In its first public comments on the talks, the government denied this week that they had stalled.
"This is not a public relations stunt," Foreign Minister Win Aung told reporters. "This is for the sake of the people of Myanmar -- 52 million people. We don't play games. If we played games, we might have played a long time ago."
But he said no timeframe could be set for the talks.
"There is no set time for the dialog or peace process in Northern Ireland or Sri Lanka or in the Middle East," Win Aung said. "This is not a process where you can start a countdown. It is a process that is timeless."
Opposition leaders and diplomats warn that unless details of the talks emerge, or the government makes further gestures of good faith, the delicate dialogue could unravel.

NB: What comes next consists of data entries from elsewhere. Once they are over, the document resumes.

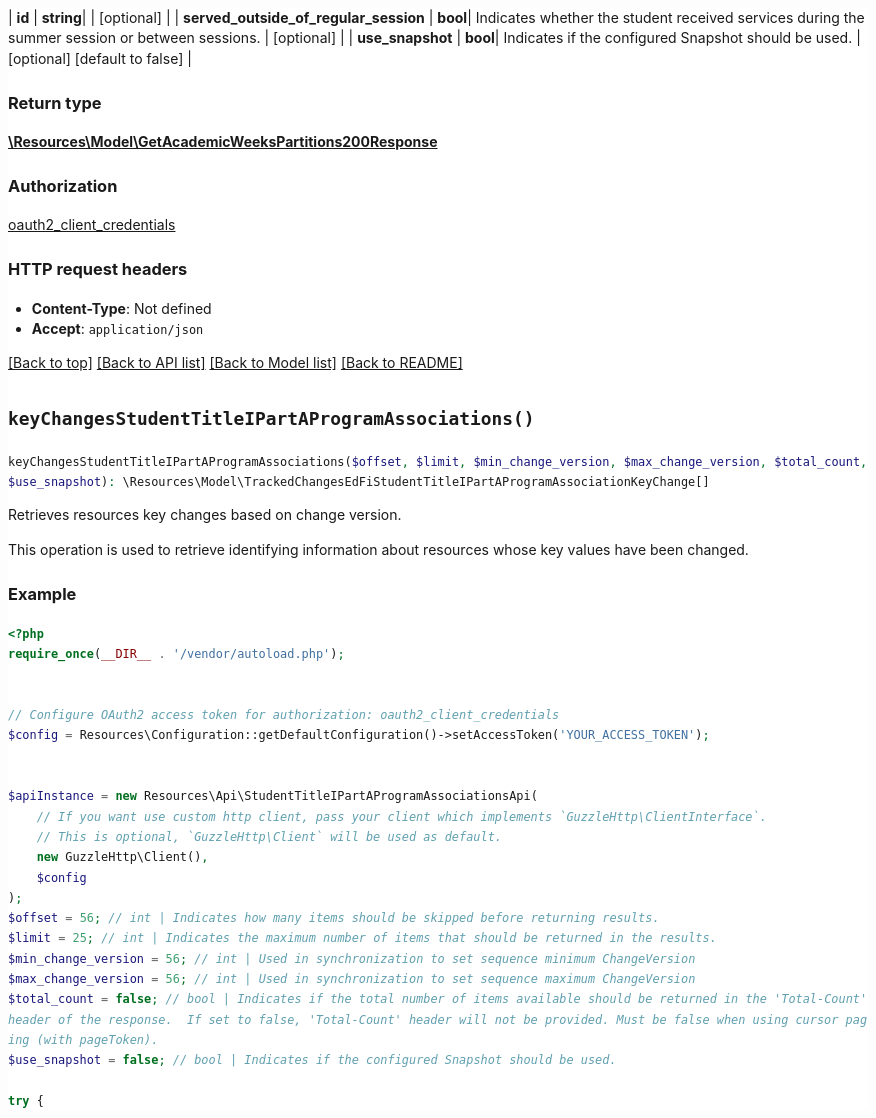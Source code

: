 | **id** | **string**|  | [optional] |
| **served_outside_of_regular_session** | **bool**| Indicates whether the student received services during the summer session or between sessions. | [optional] |
| **use_snapshot** | **bool**| Indicates if the configured Snapshot should be used. | [optional] [default to false] |

### Return type

[**\Resources\Model\GetAcademicWeeksPartitions200Response**](../Model/GetAcademicWeeksPartitions200Response.md)

### Authorization

[oauth2_client_credentials](../../README.md#oauth2_client_credentials)

### HTTP request headers

- **Content-Type**: Not defined
- **Accept**: `application/json`

[[Back to top]](#) [[Back to API list]](../../README.md#endpoints)
[[Back to Model list]](../../README.md#models)
[[Back to README]](../../README.md)

## `keyChangesStudentTitleIPartAProgramAssociations()`

```php
keyChangesStudentTitleIPartAProgramAssociations($offset, $limit, $min_change_version, $max_change_version, $total_count, $use_snapshot): \Resources\Model\TrackedChangesEdFiStudentTitleIPartAProgramAssociationKeyChange[]
```

Retrieves resources key changes based on change version.

This operation is used to retrieve identifying information about resources whose key values have been changed.

### Example

```php
<?php
require_once(__DIR__ . '/vendor/autoload.php');


// Configure OAuth2 access token for authorization: oauth2_client_credentials
$config = Resources\Configuration::getDefaultConfiguration()->setAccessToken('YOUR_ACCESS_TOKEN');


$apiInstance = new Resources\Api\StudentTitleIPartAProgramAssociationsApi(
    // If you want use custom http client, pass your client which implements `GuzzleHttp\ClientInterface`.
    // This is optional, `GuzzleHttp\Client` will be used as default.
    new GuzzleHttp\Client(),
    $config
);
$offset = 56; // int | Indicates how many items should be skipped before returning results.
$limit = 25; // int | Indicates the maximum number of items that should be returned in the results.
$min_change_version = 56; // int | Used in synchronization to set sequence minimum ChangeVersion
$max_change_version = 56; // int | Used in synchronization to set sequence maximum ChangeVersion
$total_count = false; // bool | Indicates if the total number of items available should be returned in the 'Total-Count' header of the response.  If set to false, 'Total-Count' header will not be provided. Must be false when using cursor paging (with pageToken).
$use_snapshot = false; // bool | Indicates if the configured Snapshot should be used.

try {
```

Foreign goodwill could also wane. Japan last month said it was giving Myanmar a US$29 million aid package as a token of support for the talks. Myanmar desperately needs more foreign financial support, but diplomats say it must earn this.
Most of the dozens of ethnic groups in Myanmar say they are prepared to wait for a basic agreement between Suu Kyi and the military before they join reconciliation talks.
But some ethnic groups and exiled opposition activists are fearful that a secret deal could be struck to sideline them, and signs of progress are needed to placate them.
"If they have a concrete reason to think the government is blocking dialog, people will not stand for that. All over the world they would not stand for it," the senior NLD member said.
"I understand that the government knows this too."
Diplomats say that, despite their concerns, it is still far too early to give up hope.
The NLD, too, says the process is bound to take time.
But confidence-building is essential.
The government has already made some gestures, stopping attacks on the NLD in the official press and releasing more than 80 political detainees earlier this year.
The NLD and diplomats say another visit by UN special envoy Razali Ismail would be a key step in bolstering the process. They say Razali played a central role in brokering the talks.
"Mr Razali, the peacemaker, must be here at this moment. He is the one who will explain," the NLD member said.
But Win Aung said no visit by Razali was scheduled.
"He will come at an appropriate time," he said.
Diplomats say that while the government faces no serious internal political threat, the country's precarious economic situation is the main factor pushing the military towards dialogue with the opposition.
"Clearly the economy was a major factor leading to these talks," the Asian diplomat said. "If the (economic) situation goes on this way they have no hope."